Ben didn’t want to think about that.

“Were you breaking in when you found those things?”

“No.  Can you back me up here?  There’s more I haven’t gotten into.”

“More in what direction?”

“Eight bodies, two injured, to start with.”

“Right.”

“Someone tried to get me to leave the Hurst’s neighborhood before stuff went down, and they handed me a packet of info.  Massive government conspiracy stuff.  As a distraction.”

“Where do I meet you?”

“The school.  At Foley and Austin.”

“I’m already there.  I thought I should be, after that call from you.  Do you want me to call friends?”

Did he?

If there really was a complex conspiracy tying into the police, then that meant anyone could be compromised.  Roderick wasn’t from this state and lived elsewhere even now, even if he was licensed here.  That reduced the risk.  It would be hard to sort through a list of other names with those ideas in mind.

“Let’s run through that later.  Be-”

Ben’s phone alerted him.  Natalie was calling.

“-careful.  Let the school know the Hursts may be coming to pick up their kid.  They filled their house with shrapnel and flashbangs and had it rigged to burn.  I’m guessing they’re armed.”

“Got it.”

He hung up, then answered Natalie’s call.

“Is it Sterling?”

Her first words.

“No.”

Where to even fucking begin?

He switched to speaker, got his camera from the passenger seat, positioned it, and turned it on.

“Camera’s running,” he let her know.

“Camera?  What’s going on, Ben?”

“I was watching the Hursts, some things happened.  Nothing’s confirmed, but it’s safe to say they’re involved in something criminal.  In a big way.  Roderick talked to a judge.  They’re holding the Hurst children at the school.”

He swallowed.

What the hell was he meant to say or do?

“You found her?”

“Nothing’s confirmed.  But they jumped to the top of my list in a big way.  Are you clear to drive?”

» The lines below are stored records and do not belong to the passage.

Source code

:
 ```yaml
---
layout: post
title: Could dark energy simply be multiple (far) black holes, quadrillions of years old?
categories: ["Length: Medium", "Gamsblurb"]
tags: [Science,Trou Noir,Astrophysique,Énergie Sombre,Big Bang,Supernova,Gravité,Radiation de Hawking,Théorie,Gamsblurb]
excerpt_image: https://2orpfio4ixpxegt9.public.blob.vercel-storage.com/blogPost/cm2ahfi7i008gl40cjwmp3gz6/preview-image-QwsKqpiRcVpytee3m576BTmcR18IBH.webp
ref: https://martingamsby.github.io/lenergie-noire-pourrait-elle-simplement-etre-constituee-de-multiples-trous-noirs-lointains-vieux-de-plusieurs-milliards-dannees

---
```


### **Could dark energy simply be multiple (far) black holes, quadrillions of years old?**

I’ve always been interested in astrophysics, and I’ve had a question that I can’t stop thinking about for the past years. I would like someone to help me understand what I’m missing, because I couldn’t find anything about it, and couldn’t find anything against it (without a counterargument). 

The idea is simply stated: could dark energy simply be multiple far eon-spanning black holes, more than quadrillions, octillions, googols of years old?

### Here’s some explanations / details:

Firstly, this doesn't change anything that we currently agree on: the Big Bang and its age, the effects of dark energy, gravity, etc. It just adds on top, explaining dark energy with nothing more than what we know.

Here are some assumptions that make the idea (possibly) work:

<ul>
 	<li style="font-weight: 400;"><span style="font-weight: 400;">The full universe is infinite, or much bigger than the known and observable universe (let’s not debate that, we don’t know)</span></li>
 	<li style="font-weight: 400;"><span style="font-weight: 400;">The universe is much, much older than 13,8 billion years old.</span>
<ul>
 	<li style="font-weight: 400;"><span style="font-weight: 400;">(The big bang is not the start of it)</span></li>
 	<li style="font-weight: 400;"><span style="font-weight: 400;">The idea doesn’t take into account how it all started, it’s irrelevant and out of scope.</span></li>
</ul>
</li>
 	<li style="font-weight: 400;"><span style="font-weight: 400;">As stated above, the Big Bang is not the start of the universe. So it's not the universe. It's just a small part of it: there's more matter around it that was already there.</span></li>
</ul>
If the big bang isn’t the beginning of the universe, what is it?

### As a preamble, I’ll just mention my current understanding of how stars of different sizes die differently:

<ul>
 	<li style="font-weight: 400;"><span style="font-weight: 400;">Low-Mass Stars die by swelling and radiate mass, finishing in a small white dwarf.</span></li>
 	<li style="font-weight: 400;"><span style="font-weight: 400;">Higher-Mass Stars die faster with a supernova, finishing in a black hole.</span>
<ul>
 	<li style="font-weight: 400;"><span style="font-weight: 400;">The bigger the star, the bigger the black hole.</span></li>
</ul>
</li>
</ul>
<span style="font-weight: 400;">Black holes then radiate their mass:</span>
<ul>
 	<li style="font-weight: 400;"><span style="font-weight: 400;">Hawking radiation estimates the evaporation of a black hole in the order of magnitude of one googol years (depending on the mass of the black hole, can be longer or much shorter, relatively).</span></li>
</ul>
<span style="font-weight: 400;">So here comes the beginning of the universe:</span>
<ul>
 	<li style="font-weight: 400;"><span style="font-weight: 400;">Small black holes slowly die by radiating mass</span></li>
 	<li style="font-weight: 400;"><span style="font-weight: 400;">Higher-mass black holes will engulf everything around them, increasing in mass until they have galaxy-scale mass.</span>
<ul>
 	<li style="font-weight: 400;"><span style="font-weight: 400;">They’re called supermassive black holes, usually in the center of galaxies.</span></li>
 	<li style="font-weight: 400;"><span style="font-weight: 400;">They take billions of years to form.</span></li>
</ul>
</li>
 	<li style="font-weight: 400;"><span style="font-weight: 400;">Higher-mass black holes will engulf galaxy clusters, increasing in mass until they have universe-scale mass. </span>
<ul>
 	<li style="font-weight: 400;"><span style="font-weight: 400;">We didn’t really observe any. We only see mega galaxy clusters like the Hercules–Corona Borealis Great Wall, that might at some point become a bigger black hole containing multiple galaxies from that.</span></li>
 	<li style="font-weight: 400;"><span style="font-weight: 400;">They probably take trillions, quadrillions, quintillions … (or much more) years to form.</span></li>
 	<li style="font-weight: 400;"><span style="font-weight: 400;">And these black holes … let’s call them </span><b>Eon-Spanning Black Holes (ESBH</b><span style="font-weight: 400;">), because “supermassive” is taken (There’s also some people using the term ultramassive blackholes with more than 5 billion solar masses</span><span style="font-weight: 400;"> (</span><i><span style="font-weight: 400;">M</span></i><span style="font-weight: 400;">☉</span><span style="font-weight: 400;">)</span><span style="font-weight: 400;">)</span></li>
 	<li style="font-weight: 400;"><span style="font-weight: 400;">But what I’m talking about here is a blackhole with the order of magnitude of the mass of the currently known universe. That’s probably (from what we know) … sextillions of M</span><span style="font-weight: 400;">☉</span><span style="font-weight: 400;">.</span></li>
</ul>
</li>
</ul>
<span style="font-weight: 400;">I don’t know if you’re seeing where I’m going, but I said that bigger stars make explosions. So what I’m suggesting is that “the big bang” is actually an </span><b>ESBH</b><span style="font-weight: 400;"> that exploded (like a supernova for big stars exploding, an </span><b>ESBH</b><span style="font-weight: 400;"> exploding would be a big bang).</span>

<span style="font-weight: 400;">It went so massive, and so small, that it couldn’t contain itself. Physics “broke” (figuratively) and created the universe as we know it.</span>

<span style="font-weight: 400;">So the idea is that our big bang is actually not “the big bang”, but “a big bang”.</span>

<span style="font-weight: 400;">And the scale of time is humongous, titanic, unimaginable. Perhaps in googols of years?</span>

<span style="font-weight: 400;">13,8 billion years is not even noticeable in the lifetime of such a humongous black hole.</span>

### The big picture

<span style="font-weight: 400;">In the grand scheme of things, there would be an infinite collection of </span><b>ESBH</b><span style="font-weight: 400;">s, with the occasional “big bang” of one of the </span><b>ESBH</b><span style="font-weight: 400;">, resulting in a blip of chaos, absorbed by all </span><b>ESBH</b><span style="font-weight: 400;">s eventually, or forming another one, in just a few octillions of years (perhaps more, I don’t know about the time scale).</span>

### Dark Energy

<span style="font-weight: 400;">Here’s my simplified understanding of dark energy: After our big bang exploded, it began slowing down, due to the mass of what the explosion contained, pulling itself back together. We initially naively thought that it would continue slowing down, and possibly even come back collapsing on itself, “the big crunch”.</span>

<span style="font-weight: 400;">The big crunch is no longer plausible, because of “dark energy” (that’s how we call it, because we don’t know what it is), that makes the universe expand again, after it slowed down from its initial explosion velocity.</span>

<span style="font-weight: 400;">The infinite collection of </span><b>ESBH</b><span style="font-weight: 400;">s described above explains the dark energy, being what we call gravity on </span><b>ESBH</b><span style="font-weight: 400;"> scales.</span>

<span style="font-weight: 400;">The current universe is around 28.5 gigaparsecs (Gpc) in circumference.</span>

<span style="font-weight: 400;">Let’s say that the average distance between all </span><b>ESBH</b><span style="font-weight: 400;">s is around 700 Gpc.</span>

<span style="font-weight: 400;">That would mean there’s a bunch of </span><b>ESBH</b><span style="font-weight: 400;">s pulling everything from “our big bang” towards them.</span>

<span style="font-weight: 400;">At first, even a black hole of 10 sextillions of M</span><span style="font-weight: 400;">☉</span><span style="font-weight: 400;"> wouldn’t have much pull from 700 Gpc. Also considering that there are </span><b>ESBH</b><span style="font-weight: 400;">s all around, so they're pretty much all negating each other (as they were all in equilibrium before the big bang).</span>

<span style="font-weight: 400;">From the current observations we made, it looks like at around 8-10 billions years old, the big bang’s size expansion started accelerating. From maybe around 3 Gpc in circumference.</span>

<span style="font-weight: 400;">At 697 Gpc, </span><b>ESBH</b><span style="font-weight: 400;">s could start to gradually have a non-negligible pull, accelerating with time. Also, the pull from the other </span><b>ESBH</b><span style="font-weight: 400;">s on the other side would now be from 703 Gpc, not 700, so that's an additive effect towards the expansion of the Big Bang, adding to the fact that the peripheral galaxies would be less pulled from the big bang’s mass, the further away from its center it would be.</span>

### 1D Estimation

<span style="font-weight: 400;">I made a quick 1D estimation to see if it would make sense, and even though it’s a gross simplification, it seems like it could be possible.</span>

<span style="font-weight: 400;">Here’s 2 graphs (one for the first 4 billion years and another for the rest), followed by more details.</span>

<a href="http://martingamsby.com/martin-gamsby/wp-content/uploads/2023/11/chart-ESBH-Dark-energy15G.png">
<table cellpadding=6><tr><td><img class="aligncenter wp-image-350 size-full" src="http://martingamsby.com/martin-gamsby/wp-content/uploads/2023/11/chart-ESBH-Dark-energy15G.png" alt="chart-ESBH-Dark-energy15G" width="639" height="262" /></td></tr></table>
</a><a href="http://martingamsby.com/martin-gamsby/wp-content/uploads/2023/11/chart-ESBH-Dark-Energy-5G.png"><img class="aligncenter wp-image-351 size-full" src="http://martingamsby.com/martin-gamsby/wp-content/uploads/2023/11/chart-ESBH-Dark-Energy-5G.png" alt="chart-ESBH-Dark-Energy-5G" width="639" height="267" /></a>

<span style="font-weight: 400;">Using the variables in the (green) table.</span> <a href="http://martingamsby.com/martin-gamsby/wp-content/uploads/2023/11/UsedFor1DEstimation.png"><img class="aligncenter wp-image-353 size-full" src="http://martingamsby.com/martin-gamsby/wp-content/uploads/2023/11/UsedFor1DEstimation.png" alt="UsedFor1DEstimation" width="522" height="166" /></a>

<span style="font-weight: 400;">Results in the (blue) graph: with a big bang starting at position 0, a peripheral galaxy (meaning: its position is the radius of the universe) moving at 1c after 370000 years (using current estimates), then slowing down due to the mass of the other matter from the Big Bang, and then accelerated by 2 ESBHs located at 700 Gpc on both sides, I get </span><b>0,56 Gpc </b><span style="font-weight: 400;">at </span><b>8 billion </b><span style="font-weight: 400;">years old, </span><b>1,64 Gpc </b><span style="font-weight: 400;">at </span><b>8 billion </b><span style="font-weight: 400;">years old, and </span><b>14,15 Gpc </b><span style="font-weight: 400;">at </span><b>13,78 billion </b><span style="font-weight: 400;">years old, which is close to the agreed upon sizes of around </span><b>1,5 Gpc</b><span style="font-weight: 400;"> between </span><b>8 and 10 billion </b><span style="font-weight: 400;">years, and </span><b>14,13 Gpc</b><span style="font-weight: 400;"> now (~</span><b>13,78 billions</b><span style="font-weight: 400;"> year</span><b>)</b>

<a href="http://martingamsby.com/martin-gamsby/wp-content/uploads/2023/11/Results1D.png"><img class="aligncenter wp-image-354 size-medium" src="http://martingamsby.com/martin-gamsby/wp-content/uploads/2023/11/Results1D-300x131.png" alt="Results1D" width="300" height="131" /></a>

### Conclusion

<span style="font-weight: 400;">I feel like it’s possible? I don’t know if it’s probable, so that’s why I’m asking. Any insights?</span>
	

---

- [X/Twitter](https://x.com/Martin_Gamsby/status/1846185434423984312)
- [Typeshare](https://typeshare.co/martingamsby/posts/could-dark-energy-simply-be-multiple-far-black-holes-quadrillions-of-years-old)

“I- that’s a whole conversation.  Yes.”

“If it’s a whole conversation where you’re not safe to drive, I can pick you up.  It might be better if I do.”

“I’ll drive.  To the school?”

“Nat,” he said.  He wished a moment later he hadn’t said ‘Nat’ for the camera.  “Be careful.  I’m pretty sure they killed eight, maybe nine people.”

“Cammy’s been exposed to that?”

Her voice cracked at ‘exposed’.

“No.  She’s at school.  Eight or nine people this morning.  I’m not even sure what’s going on.  They are likely armed and the are very, very serious.  I’ve called Roderick back in.  Make sure you aren’t being followed or intercepted.”

“I’m getting in the car now.  I talked to her.”

“To Mia Hurst?”

“In the parking lot on school grounds.  She gave me bad vibes, but I told myself I probably give people bad vibes too.  I thought it’d be nice if we could become friends.  Is that weird?”

Ben really, really wished Natalie hadn’t taken it on herself to approach Catherina Grant and Mia Hurst on her own.

“I don’t know,” he said.

“Ben?  How much of you saying this isn’t confirmed is because of this morning?  Maya?”

“All we know is that they’re tied up in murders, had weapons, had their house rigged with traps, and on two separate instances, when I was close to them, someone tried to distract me.”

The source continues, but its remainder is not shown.